Records from a collection:
________

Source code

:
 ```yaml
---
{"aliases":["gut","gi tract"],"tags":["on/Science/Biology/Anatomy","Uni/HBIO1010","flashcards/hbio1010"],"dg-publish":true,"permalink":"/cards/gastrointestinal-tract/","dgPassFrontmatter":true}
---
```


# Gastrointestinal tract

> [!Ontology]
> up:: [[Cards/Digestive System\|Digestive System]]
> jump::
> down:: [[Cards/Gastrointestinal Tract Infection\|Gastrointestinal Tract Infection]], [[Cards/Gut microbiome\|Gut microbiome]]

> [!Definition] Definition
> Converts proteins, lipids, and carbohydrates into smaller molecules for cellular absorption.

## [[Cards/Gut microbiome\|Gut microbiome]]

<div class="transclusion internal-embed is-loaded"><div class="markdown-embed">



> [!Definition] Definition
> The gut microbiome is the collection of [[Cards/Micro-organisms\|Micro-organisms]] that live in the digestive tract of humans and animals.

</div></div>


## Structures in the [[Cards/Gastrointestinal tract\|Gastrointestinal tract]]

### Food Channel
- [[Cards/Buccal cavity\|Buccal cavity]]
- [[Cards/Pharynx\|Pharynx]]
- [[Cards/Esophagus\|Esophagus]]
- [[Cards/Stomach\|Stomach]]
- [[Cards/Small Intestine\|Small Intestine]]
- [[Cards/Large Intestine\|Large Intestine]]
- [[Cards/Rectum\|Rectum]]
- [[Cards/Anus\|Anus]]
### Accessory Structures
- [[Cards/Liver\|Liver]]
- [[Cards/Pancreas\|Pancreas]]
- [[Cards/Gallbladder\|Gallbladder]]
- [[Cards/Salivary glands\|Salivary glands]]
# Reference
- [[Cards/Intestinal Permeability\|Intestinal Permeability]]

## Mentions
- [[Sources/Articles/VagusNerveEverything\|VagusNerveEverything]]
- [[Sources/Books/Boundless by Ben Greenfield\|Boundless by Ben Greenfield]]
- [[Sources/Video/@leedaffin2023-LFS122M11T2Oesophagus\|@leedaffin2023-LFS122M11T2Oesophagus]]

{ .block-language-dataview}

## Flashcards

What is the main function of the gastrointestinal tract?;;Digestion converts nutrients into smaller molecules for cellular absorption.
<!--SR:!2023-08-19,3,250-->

________

Action item
When the line with "- [[Cards/Stomach\|Stomach]]" is reached in the data above, start copying there, and copy each line exactly until the line with "- [[Sources/Books/Boundless by" has been copied; copy nothing else.

Response area
- [[Cards/Stomach\|Stomach]]
- [[Cards/Small Intestine\|Small Intestine]]
- [[Cards/Large Intestine\|Large Intestine]]
- [[Cards/Rectum\|Rectum]]
- [[Cards/Anus\|Anus]]
### Accessory Structures
- [[Cards/Liver\|Liver]]
- [[Cards/Pancreas\|Pancreas]]
- [[Cards/Gallbladder\|Gallbladder]]
- [[Cards/Salivary glands\|Salivary glands]]
# Reference
- [[Cards/Intestinal Permeability\|Intestinal Permeability]]

## Mentions
- [[Sources/Articles/VagusNerveEverything\|VagusNerveEverything]]
- [[Sources/Books/Boundless by Ben Greenfield\|Boundless by Ben Greenfield]]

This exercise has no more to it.